## [WORK ORDER]
From the material below, list every line containing "effect".

== SUPPLIED RECORDS ==

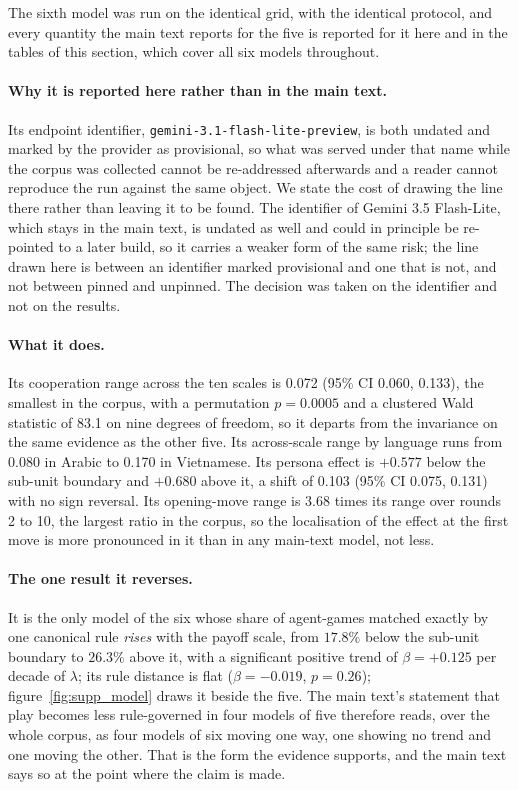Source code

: \documentclass[openacc]{rsproca_new}
\newcommand{\lam}{\lambda}
\newcommand{\ci}[2]{(95\% CI #1, #2)}
\begin{document}
The sixth model was run on the identical grid, with the identical protocol, and
every quantity the main text reports for the five is reported for it here and
in the tables of this section, which cover all six models throughout.

\paragraph{Why it is reported here rather than in the main text.} Its endpoint
identifier, \texttt{gemini-3.1-flash-lite-preview}, is both undated and marked
by the provider as provisional, so what was served under that name while the
corpus was collected cannot be re-addressed afterwards and a reader cannot
reproduce the run against the same object. We state the cost of drawing the
line there rather than leaving it to be found. The identifier of Gemini 3.5
Flash-Lite, which stays in the main text, is undated as well and could in
principle be re-pointed to a later build, so it carries a weaker form of the
same risk; the line drawn here is between an identifier marked provisional and
one that is not, and not between pinned and unpinned. The decision was taken on
the identifier and not on the results.

\paragraph{What it does.} Its cooperation range across the ten scales is 0.072
\ci{0.060}{0.133}, the smallest in the corpus, with a permutation $p = 0.0005$
and a clustered Wald statistic of 83.1 on nine degrees of freedom, so it
departs from the invariance on the same evidence as the other five. Its
across-scale range by language runs from 0.080 in Arabic to 0.170 in
Vietnamese. Its persona effect is $+0.577$ below the sub-unit boundary and
$+0.680$ above it, a shift of 0.103 \ci{0.075}{0.131} with no sign reversal.
Its opening-move range is 3.68 times its range over rounds 2 to 10, the largest
ratio in the corpus, so the localisation of the effect at the first move is
more pronounced in it than in any main-text model, not less.

\paragraph{The one result it reverses.} It is the only model of the six whose
share of agent-games matched exactly by one canonical rule \emph{rises} with
the payoff scale, from $17.8\%$ below the sub-unit boundary to $26.3\%$ above
it, with a significant positive trend of $\beta = +0.125$ per decade of $\lam$;
its rule distance is flat ($\beta = -0.019$, $p = 0.26$);
figure~\ref{fig:supp_model} draws it beside the five. The main text's
statement that play becomes less rule-governed in four models of five therefore
reads, over the whole corpus, as four models of six moving one way, one showing
no trend and one moving the other. That is the form the evidence supports, and
the main text says so at the point where the claim is made.
\end{document}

===

## [YOUR RESPONSE]
Vietnamese. Its persona effect is $+0.577$ below the sub-unit boundary and
ratio in the corpus, so the localisation of the effect at the first move is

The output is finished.